The long-winded point here is that there are any number of opportunities the Indians could have explored beyond Sizemore, but none of them strike me as particularly appealing. And none of them featured the kind of upside the Grady deal presented (and perhaps, depending on the severity of this back situation, still presents).

No, if you want to criticize the Indians at this point, criticize the system, not the signing.

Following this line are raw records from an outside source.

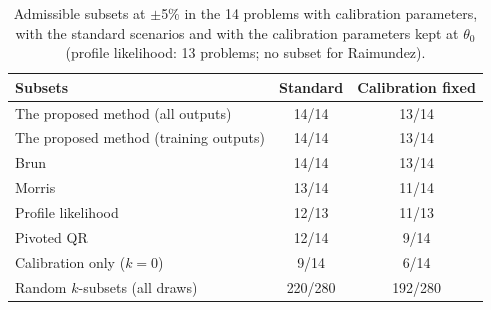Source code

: \begin{table}[H]
\centering\small
\caption{Admissible subsets at $\pm$5\% in the 14 problems with calibration parameters, with the standard scenarios and with the calibration parameters kept at $\theta_0$ (profile likelihood: 13 problems; no subset for Raimundez).}\label{tab:calfixedcrit}
\begin{tabular}{@{}lcc@{}}
\toprule
Subsets & Standard & Calibration fixed \\
\midrule
The proposed method (all outputs) & 14/14 & 13/14 \\
The proposed method (training outputs) & 14/14 & 13/14 \\
Brun & 14/14 & 13/14 \\
Morris & 13/14 & 11/14 \\
Profile likelihood & 12/13 & 11/13 \\
Pivoted QR & 12/14 & 9/14 \\
Calibration only ($k=0$) & 9/14 & 6/14 \\
Random $k$-subsets (all draws) & 220/280 & 192/280 \\
\bottomrule
\end{tabular}
\end{table}
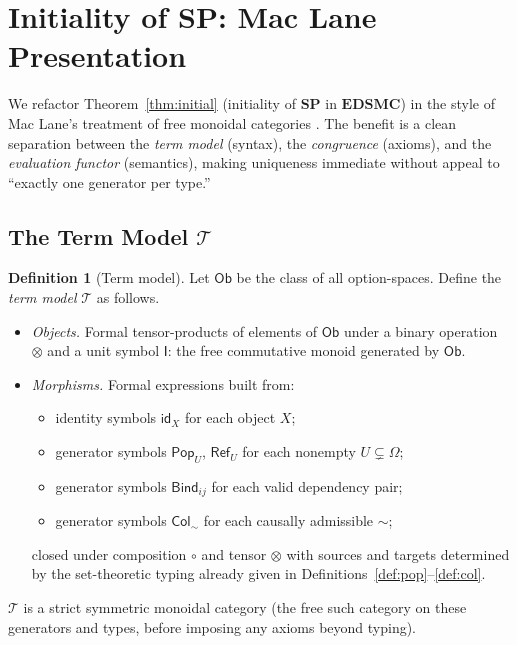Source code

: \documentclass[12pt,a4paper]{article}
\theoremstyle{definition}
\newtheorem{definition}[theorem]{Definition}
\theoremstyle{remark}
\newcommand{\SP}{\mathbf{SP}}
\newcommand{\EDSMC}{\mathbf{EDSMC}}
\begin{document}
\section{Initiality of \texorpdfstring{$\SP$}{SP}: Mac Lane Presentation}
\label{sec:initiality-maclane}

We refactor Theorem~\ref{thm:initial} (initiality of $\SP$ in $\EDSMC$) in the
style of Mac Lane's treatment of free monoidal categories \citep{maclane1998}.
The benefit is a clean separation between the \emph{term model} (syntax),
the \emph{congruence} (axioms), and the \emph{evaluation functor} (semantics),
making uniqueness immediate without appeal to ``exactly one generator per type.''

\subsection{The Term Model \texorpdfstring{$\mathcal{T}$}{T}}

\begin{definition}[Term model]
\label{def:term-model}
Let $\mathsf{Ob}$ be the class of all option-spaces. Define the \emph{term model}
$\mathcal{T}$ as follows.
\begin{itemize}
  \item \emph{Objects.} Formal tensor-products of elements of $\mathsf{Ob}$ under
    a binary operation $\otimes$ and a unit symbol $\mathsf{I}$: the free commutative
    monoid generated by $\mathsf{Ob}$.
  \item \emph{Morphisms.} Formal expressions built from:
    \begin{itemize}
      \item identity symbols $\mathsf{id}_X$ for each object $X$;
      \item generator symbols $\mathsf{Pop}_U$, $\mathsf{Ref}_U$ for each
        nonempty $U\subsetneq\Omega$;
      \item generator symbols $\mathsf{Bind}_{ij}$ for each valid dependency pair;
      \item generator symbols $\mathsf{Col}_\sim$ for each causally admissible $\sim$;
    \end{itemize}
    closed under composition $\circ$ and tensor $\otimes$ with sources and targets
    determined by the set-theoretic typing already given in
    Definitions~\ref{def:pop}--\ref{def:col}.
\end{itemize}
$\mathcal{T}$ is a strict symmetric monoidal category (the free such category on
these generators and types, before imposing any axioms beyond typing).
\end{definition}
\end{document}
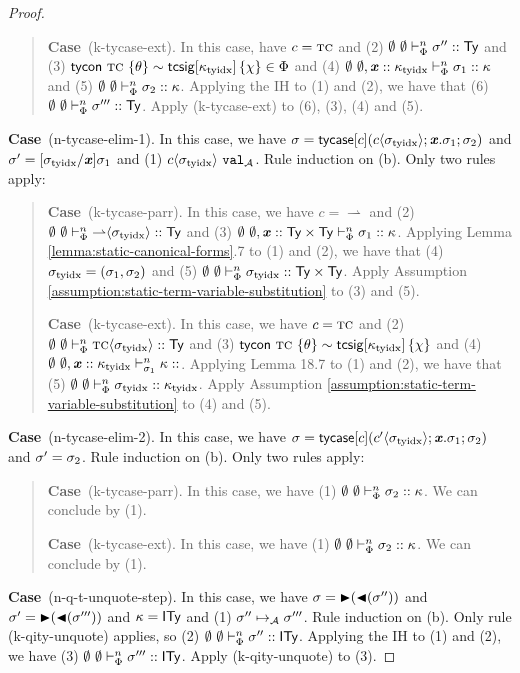 \documentclass[12pt]{article}
\newcommand{\pfcase}[1]{\textbf{Case}~#1. }
\begin{document}
\begin{proof}
\begin{quote}
    \pfcase{(k-tycase-ext)} In this case, have $c=\textsc{tc}$ and (2) $\emptyset~\emptyset \vdash_{\Phi}^{n} \sigma'' :: {\sf Ty}$ and (3) ${\sf tycon}~\textsc{tc} ~\{\theta\} \sim {\sf tcsig}[\kappa_\text{tyidx}]\,\{\chi\} \in \Phi$ and (4) $\emptyset~\emptyset, {\textbf{\textit{x}}} :: \kappa_\text{tyidx} \vdash_{\Phi}^{n} \sigma_1 :: \kappa$ and (5) $\emptyset~\emptyset \vdash_{\Phi}^{n} \sigma_2 :: \kappa$. Applying the IH to (1) and (2), we have that (6) $\emptyset~\emptyset \vdash_{\Phi}^{n} \sigma''' :: {\sf Ty}$. Apply (k-tycase-ext) to (6), (3), (4) and (5).
\end{quote}

\pfcase{(n-tycase-elim-1)} In this case, we have $\sigma={\sf tycase}[c]({c}\langle\sigma_\text{tyidx}\rangle; {\textbf{\textit{x}}}.\sigma_1; \sigma_2)$ and $\sigma'=[\sigma_\text{tyidx}/{\textbf{\textit{x}}}]\sigma_1$ and (1) ${c}\langle\sigma_\text{tyidx}\rangle~\mathtt{val}_{\mathcal{A}}$. Rule induction on (b). Only two rules apply:
\begin{quote}
    \pfcase{(k-tycase-parr)} In this case, we have $c={\rightharpoonup}$ and (2) $\emptyset~\emptyset \vdash_{\Phi}^{n} {\rightharpoonup}\langle\sigma_\text{tyidx}\rangle :: {\sf Ty}$ and (3) $\emptyset~\emptyset, {\textbf{\textit{x}}} :: {\sf Ty}\times{\sf Ty} \vdash_{\Phi}^{n} \sigma_1 :: \kappa$. Applying Lemma \ref{lemma:static-canonical-forms}.7 to (1) and (2), we have that (4) $\sigma_\text{tyidx}=(\sigma_1, \sigma_2)$ and (5) $\emptyset~\emptyset \vdash_{\Phi}^{n} \sigma_\text{tyidx} :: {\sf Ty}\times{\sf Ty}$. Apply Assumption \ref{assumption:static-term-variable-substitution} to (3) and (5). 

    \pfcase{(k-tycase-ext)} In this case, we have $c=\textsc{tc}$ and (2) $\emptyset~\emptyset \vdash_{\Phi}^{n} {\textsc{tc}}\langle\sigma_\text{tyidx}\rangle :: {\sf Ty}$ and (3) ${\sf tycon}~\textsc{tc} ~\{\theta\} \sim {\sf tcsig}[\kappa_\text{tyidx}]\,\{\chi\}$ and (4) $\sofk{\emptyset}{\emptyset, \sx :: \ktyidx}{\st_1}{\kappa}$. Applying Lemma 18.7 to (1) and (2), we have that (5) $\emptyset~\emptyset \vdash_{\Phi}^{n} \sigma_\text{tyidx} :: \kappa_\text{tyidx}$. Apply Assumption \ref{assumption:static-term-variable-substitution} to (4) and (5).
\end{quote}

\pfcase{(n-tycase-elim-2)} In this case, we have $\sigma={\sf tycase}[c]({c'}\langle\sigma_\text{tyidx}\rangle; {\textbf{\textit{x}}}.\sigma_1; \sigma_2)$ and $\sigma'=\sigma_2$. Rule induction on (b). Only two rules apply:
\begin{quote}
    \pfcase{(k-tycase-parr)} In this case, we have (1) $\emptyset~\emptyset \vdash_{\Phi}^{n} \sigma_2 :: \kappa$. We can conclude by (1).

    \pfcase{(k-tycase-ext)} In this case, we have (1) $\emptyset~\emptyset \vdash_{\Phi}^{n} \sigma_2 :: \kappa$. We can conclude by (1).
\end{quote}

\pfcase{(n-q-t-unquote-step)} In this case, we have $\sigma={\blacktriangleright}({\blacktriangleleft}(\sigma''))$ and $\sigma'={\blacktriangleright}({\blacktriangleleft}(\sigma'''))$ and $\kappa={\sf ITy}$ and (1) $\sigma'' \mapsto_{\mathcal{A}} \sigma'''$. Rule induction on (b). Only rule (k-qity-unquote) applies, so (2) $\emptyset~\emptyset \vdash_{\Phi}^{n} \sigma'' :: {\sf ITy}$. Applying the IH to (1) and (2), we have (3) $\emptyset~\emptyset \vdash_{\Phi}^{n} \sigma''' :: {\sf ITy}$. Apply (k-qity-unquote) to (3).


\end{proof}
\end{document}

This club simply did not infuse enough quality outfield talent into its system through the Draft and trades to come to the forefront in times like these. Remember, this is the club that took Trevor Crowe when Jacoby Ellsbury was still on the board and Beau Mills one pick ahead of Jason Heyward. This is the club that, to date, has not reaped any meaningful returns from Matt LaPorta and Michael Brantley — the two top acquisitions in the CC Sabathia trade. (And yes, that 20/20 hindsight is kicking in again.)

And so what the Indians are left with now is hope, however feint, that Sizemore’s back troubles subside quickly enough for him to still provide meaningful at-bats in the 2012 season. And in the meantime, they have to hope that the Shelley Duncans and Aaron Cunnighams and Felix Pies and Ryan Spilborghs of the world — all guys who were cast aside by other organizations and given new life with the Tribe — can hold serve until he returns.

This Sizemore injury is damaging, no doubt, though not in the way further malfunctioning of the Ubaldo Jimenez project would be. Sizemore’s contract was, from the beginning, a $5 million gamble in which the risk-reward factor was clear and present. Hey, at least this time, it didn’t involve a knee.

Maybe Grady gets healthy before long. Maybe he extrapolates that 18-game stretch from 2011 into a more meaningful timeframe.

For this team, in this market, on this budget, with this farm system, that hope is all the Indians have.

And that’s all they’ve had all along.